ItaliachiamaItalia.it/ Falso che la nuova legge elettorale non permetterà di eleggere parlamentari di Nord America o Australia – di Ricky Filosa


ROMA\ aise\ - “La riforma della legge elettorale è stata finalmente approvata dal Senato. Per gli italiani all’estero ci saranno alcuni cambiamenti. Ma su questa riforma, in queste ore, stanno circolando anche interpretazioni che rischiano di generare una grande confusione. Una, in particolare, va chiarita subito: non è vero che con la nuova legge sarà impossibile eleggere un italiano residente in Nord America o in Australia”. A sostenerlo è Ricky Filosa su “ItaliachiamaItalia.it”.
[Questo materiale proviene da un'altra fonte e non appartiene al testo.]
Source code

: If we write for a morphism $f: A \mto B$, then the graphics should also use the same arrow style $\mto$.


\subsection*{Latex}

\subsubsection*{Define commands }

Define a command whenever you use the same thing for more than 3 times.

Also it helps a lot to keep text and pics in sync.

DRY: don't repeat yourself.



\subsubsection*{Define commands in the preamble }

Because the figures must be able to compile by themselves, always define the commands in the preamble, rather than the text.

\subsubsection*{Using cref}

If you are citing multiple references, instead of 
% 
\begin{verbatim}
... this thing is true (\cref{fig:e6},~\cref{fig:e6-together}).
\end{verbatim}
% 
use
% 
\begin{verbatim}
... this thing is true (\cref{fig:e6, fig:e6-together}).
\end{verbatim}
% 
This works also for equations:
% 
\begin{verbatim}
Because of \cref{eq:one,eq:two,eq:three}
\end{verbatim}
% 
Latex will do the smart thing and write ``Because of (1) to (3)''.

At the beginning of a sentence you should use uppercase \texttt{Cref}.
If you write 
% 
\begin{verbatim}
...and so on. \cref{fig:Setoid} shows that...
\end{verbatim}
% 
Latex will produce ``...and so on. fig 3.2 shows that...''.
“La nuova legge modifica il meccanismo della Circoscrizione Estero, ma non stabilisce che gli eletti debbano necessariamente provenire dalle aree del mondo dove risiedono più italiani. Questa differenza è fondamentale.
La novità più importante riguarda il Senato. I quattro senatori oggi eletti nelle quattro ripartizioni della Circoscrizione Estero non saranno più legati a un singolo territorio. La nuova disciplina prevede infatti che siano eletti nell’intera Circoscrizione Estero, trasformata di fatto in un unico collegio. Per la Camera, invece, le ripartizioni scendono da quattro a due.
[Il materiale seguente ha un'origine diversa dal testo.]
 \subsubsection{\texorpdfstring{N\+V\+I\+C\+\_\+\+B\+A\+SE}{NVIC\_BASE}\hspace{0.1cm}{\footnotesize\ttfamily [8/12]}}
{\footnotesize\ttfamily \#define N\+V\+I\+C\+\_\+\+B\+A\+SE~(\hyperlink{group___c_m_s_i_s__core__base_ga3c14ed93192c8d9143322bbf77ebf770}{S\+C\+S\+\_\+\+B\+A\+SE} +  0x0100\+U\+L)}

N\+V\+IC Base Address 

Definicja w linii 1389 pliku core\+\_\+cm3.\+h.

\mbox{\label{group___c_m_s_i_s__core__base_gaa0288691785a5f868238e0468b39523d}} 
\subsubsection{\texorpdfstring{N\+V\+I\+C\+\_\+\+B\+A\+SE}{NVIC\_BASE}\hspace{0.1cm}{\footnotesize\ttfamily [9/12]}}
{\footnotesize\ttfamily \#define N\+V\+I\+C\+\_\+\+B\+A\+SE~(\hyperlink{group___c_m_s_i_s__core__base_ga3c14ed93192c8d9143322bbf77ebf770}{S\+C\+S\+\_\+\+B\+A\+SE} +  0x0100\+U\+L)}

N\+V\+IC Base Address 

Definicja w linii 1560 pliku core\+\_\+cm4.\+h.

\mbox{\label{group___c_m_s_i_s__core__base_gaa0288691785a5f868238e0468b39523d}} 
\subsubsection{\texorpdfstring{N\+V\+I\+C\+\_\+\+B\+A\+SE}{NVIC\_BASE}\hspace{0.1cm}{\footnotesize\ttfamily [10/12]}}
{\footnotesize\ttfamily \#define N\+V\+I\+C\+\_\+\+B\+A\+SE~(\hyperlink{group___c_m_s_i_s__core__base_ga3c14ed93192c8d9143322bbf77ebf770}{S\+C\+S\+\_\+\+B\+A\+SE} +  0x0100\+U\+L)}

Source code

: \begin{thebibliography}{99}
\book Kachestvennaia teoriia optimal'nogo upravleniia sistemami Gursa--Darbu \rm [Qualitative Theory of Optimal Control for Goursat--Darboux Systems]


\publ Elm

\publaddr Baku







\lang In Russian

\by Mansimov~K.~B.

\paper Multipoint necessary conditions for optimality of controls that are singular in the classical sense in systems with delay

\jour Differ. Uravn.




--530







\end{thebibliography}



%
Oggi, insomma, un italiano residente negli Stati Uniti sa che esiste un seggio senatoriale collegato alla propria ripartizione. Domani non sarà più così. Ma attenzione: questo non significa che il senatore dovrà necessariamente arrivare dall’Europa o dal Sud America.
Facciamo un esempio
Immaginiamo che un partito decida di fare eleggere un rappresentante del Nord America. L’operazione diventa molto facile. Semplicemente, mentre alla Camera presenta candidati di Europa e Sud America, al Senato invece può presentare una lista con tutti candidati di Nord e Centro America (o anche solo dell’Australia, se quella diventa la decisione politica).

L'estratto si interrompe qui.